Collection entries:
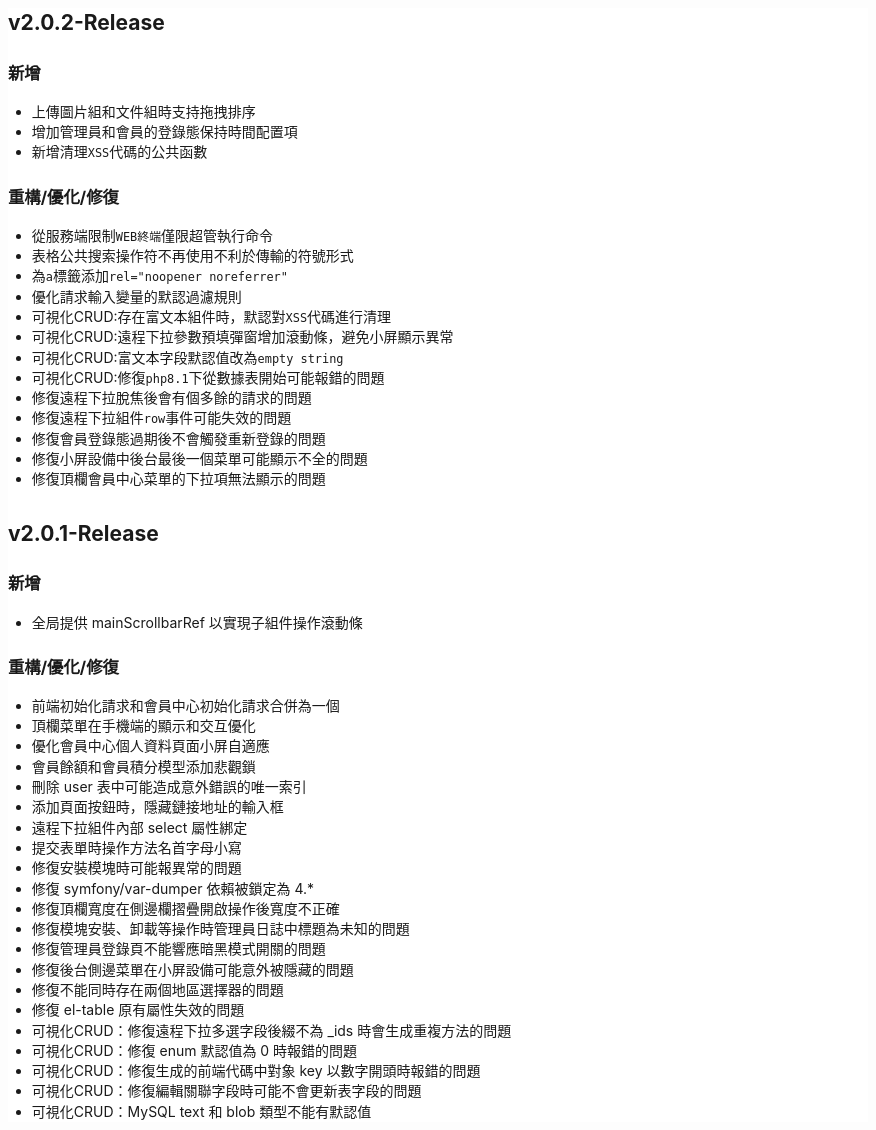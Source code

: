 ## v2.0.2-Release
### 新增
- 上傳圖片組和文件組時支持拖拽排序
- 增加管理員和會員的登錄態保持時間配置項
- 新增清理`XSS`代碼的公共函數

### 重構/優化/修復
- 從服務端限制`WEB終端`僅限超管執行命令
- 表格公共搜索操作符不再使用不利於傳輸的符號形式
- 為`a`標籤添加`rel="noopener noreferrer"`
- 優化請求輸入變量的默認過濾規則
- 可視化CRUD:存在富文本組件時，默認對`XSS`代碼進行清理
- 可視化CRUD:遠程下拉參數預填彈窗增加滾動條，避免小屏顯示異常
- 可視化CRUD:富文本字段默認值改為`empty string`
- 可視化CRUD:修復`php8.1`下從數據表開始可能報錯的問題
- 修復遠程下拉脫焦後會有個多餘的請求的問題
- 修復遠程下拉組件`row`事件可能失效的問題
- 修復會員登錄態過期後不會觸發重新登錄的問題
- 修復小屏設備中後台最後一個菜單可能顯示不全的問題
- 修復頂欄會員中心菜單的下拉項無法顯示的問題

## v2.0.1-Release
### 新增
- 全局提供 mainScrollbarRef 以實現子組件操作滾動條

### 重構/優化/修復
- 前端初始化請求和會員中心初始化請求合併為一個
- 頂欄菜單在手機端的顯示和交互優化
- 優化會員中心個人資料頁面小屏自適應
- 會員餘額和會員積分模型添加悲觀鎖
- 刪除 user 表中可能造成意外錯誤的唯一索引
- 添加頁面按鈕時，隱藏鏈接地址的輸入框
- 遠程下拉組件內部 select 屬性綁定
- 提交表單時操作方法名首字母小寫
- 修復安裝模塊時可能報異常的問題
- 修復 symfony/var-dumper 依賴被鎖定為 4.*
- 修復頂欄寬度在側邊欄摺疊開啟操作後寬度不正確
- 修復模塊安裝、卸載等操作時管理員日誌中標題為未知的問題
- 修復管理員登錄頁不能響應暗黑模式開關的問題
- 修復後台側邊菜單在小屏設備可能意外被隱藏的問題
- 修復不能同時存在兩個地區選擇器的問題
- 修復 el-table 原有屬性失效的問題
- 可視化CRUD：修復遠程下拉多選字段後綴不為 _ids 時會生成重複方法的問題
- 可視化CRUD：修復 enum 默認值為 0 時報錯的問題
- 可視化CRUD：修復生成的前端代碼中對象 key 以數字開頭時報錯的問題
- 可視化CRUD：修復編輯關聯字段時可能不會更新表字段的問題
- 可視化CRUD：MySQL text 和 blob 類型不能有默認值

What to produce: Could you give the number of lines in the entries that contain the string "可視化CRUD"? Only the number, please.

Answer space: 9